Using CRISPR/Cas9 nickase as a novel approach to correct large duplications in DMD


Translational Research

Poster Number: Virtual


Shushu Huang, MD, Yale University, Kaiyue Ma, PhD candidate, Yale University, Monkol Lek, PhD, Yale University

Duchenne muscular dystrophy (DMD), the most prevalent form of muscular dystrophy, is an X-linked inherited lethal disease due to mutations in the DMD gene. Duplications and deletions make up the majority of DMD mutations (65-80%). Multiple studies have successfully used CRISPR-Cas9 to remove DMD duplications by creating double-strand breaks (DSBs) but these create unwanted insertions/deletions (indels) and possible off-target edits. In contrast, Cas9 nickases create a single-strand break, which two adjacent nicks use for editing can lower the chances of off-target editing. In this study, we developed a novel approach using a SaCas9 nickase with a single gRNA (SNSG), to correct the DMD duplications.
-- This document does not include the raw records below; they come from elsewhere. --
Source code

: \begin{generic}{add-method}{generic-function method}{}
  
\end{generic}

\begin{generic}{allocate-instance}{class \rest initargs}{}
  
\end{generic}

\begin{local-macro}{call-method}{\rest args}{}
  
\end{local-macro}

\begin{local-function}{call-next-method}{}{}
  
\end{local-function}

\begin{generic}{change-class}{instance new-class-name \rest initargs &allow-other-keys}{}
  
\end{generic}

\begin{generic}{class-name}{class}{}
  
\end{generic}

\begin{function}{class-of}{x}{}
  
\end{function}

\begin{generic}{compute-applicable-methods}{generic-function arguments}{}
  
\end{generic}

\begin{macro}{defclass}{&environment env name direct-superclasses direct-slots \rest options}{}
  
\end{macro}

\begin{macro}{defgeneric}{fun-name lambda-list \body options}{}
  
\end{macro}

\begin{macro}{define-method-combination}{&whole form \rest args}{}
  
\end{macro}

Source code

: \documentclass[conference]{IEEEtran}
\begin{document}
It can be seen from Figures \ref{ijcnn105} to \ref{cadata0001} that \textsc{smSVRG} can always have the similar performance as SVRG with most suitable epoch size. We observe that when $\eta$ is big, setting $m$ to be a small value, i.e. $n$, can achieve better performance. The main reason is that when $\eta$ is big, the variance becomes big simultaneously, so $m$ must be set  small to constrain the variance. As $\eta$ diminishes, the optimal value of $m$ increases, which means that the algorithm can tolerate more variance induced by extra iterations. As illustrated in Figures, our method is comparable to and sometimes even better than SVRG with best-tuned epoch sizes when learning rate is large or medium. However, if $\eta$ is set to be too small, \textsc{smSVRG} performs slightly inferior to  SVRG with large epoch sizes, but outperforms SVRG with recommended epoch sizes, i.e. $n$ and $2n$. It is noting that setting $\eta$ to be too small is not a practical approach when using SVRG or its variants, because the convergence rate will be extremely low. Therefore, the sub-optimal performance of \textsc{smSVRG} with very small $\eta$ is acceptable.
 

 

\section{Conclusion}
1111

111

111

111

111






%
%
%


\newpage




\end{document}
We created an all-in-one AAV construct incorporating a miniU6 promoter, dual or single gRNA, together with a CK8e myogenic promoter driven SaCas9 (D10A) nickase. In addition, we created similar lentiviral constructs to initially study editing in patient cells. We conducted lentiviral transduction on two patient myogenic cell lines, harboring exon 7 and exon 20-25 duplications. After transduction and differentiation into myotubes, the cell lines achieved restoration of full-length dystrophin at the genomic, mRNA level, and protein level. We next performed next-generation sequencing (NGS) at the targeted site and the top predicted off-target sites. Surprisingly, SNSG produced no detectable indels at the target site, nor any off-target editing with comparable in vitro editing efficiency to Cas9 nuclease. In contrast, SaCas9 nuclease showed mixtures of indels, while no detectable off-target editing. Similarly, SaCas9 nickase using a pair of adjacent gRNAs also contained unwanted indels. Our SNSG, characterized with no detectable indels, helps avoid uncontrolled and unwanted editing on the genome, e.g. creating cryptic splice sites in introns, or leading frameshift editing in exons.

In conclusion, we developed a novel CRISPR-Cas9 approach, SNSG, to correct DMD duplication-specific mutations without creating any indel or off-target editing, which could potentially be a clinically translatable method to restore full-length dystrophin in patients harboring large DMD duplications.